• **The problem**:
Repeat exactly the lines of the entries below from the one with "In this case" through the one with "#### [Banking Project](/bank)", both ends included, and nothing else.

+++ Input for this task

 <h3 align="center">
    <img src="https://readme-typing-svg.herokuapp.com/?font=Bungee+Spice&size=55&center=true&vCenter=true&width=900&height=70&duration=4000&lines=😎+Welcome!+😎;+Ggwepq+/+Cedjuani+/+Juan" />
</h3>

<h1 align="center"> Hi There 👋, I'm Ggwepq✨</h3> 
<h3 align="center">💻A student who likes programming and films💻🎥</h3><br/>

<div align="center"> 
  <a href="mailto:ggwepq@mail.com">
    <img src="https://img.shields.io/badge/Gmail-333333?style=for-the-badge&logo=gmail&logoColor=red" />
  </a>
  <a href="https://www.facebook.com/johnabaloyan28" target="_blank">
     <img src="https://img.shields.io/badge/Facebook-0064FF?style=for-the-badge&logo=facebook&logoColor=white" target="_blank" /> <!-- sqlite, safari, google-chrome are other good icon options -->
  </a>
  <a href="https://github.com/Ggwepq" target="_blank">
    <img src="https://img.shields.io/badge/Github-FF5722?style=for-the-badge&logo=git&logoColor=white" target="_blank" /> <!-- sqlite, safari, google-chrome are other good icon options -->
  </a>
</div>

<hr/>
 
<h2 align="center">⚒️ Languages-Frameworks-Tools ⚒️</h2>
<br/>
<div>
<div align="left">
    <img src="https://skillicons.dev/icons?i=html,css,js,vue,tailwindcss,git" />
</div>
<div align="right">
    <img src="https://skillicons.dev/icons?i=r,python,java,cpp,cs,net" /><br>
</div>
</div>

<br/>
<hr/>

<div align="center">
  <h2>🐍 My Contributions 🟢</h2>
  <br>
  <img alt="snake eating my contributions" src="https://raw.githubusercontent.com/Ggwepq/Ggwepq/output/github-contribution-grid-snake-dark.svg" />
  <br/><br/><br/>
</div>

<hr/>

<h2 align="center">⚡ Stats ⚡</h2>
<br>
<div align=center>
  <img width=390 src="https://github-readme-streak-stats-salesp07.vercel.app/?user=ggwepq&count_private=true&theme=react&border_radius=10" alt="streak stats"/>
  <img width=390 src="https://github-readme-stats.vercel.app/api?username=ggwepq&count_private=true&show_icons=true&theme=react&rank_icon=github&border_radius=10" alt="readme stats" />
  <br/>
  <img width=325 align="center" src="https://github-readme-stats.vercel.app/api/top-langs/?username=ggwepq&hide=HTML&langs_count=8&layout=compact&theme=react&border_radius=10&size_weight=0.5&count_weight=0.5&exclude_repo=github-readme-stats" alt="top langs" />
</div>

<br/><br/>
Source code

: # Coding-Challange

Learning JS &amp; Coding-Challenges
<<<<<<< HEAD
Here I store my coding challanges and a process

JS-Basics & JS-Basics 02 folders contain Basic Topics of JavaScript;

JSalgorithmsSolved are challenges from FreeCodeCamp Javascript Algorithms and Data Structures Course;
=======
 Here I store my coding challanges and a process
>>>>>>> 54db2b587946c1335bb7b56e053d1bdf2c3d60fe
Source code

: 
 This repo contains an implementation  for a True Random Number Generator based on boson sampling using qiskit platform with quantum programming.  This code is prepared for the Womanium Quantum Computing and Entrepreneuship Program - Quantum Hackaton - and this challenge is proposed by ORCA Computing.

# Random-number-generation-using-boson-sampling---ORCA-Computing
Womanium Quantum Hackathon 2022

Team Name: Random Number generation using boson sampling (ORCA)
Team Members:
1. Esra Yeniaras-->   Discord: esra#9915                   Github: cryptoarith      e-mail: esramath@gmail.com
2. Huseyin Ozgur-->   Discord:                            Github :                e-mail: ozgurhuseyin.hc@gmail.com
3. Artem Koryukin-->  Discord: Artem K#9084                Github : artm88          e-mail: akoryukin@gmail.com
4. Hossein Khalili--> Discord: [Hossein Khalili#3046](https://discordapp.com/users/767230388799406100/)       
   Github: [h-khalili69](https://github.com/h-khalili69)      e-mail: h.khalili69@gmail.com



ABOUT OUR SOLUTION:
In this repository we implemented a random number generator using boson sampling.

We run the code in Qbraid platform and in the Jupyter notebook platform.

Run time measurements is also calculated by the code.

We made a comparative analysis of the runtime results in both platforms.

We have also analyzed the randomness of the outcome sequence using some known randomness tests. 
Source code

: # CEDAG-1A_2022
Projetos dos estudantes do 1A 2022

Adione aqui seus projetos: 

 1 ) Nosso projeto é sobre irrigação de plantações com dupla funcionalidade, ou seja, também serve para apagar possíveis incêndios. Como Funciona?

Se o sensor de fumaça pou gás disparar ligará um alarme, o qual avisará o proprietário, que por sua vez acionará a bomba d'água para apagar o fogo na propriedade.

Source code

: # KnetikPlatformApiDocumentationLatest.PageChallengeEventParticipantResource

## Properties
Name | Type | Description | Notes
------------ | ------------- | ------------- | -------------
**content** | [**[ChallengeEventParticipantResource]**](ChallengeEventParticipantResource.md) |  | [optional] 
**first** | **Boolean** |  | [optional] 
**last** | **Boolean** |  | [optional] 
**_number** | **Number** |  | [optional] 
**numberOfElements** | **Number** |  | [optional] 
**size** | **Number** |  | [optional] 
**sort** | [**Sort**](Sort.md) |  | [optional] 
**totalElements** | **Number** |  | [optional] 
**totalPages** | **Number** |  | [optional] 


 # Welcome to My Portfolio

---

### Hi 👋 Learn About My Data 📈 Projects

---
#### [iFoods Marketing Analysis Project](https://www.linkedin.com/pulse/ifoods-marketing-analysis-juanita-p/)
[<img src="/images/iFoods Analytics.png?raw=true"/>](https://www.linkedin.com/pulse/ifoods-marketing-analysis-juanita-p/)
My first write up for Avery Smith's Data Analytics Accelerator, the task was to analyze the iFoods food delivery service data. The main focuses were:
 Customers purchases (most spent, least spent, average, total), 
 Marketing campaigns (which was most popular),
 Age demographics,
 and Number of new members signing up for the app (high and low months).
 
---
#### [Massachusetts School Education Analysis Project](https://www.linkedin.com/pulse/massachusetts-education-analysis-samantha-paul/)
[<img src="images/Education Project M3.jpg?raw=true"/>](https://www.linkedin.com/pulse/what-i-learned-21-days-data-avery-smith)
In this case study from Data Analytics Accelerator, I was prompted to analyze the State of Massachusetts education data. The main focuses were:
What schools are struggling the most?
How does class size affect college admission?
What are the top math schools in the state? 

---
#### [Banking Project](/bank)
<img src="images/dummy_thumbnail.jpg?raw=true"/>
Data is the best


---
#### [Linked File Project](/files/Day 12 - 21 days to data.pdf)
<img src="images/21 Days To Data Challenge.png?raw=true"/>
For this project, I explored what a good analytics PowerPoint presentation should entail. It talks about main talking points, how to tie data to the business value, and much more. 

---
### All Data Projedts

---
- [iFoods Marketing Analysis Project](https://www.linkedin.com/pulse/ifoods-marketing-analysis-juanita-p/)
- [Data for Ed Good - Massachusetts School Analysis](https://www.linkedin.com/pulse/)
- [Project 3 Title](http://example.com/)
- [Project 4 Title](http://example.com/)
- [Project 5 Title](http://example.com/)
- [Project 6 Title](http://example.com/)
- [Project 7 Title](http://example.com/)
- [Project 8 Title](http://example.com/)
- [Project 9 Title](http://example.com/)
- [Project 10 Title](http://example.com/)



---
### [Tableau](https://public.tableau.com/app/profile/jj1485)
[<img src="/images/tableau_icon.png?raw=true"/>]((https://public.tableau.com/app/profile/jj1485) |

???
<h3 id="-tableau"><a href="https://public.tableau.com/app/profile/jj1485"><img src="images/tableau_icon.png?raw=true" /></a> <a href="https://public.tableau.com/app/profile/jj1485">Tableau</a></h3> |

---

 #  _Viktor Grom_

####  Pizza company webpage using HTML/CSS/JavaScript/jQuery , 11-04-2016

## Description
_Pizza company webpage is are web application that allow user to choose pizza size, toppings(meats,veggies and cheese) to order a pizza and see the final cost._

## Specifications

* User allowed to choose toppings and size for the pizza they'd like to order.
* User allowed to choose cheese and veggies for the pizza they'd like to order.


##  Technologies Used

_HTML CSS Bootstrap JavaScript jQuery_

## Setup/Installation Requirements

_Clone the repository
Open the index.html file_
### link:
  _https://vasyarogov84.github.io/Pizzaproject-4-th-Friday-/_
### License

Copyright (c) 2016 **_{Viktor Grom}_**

++++++

• **Task response**:
In this case study from Data Analytics Accelerator, I was prompted to analyze the State of Massachusetts education data. The main focuses were:
What schools are struggling the most?
How does class size affect college admission?
What are the top math schools in the state? 

---
#### [Banking Project](/bank)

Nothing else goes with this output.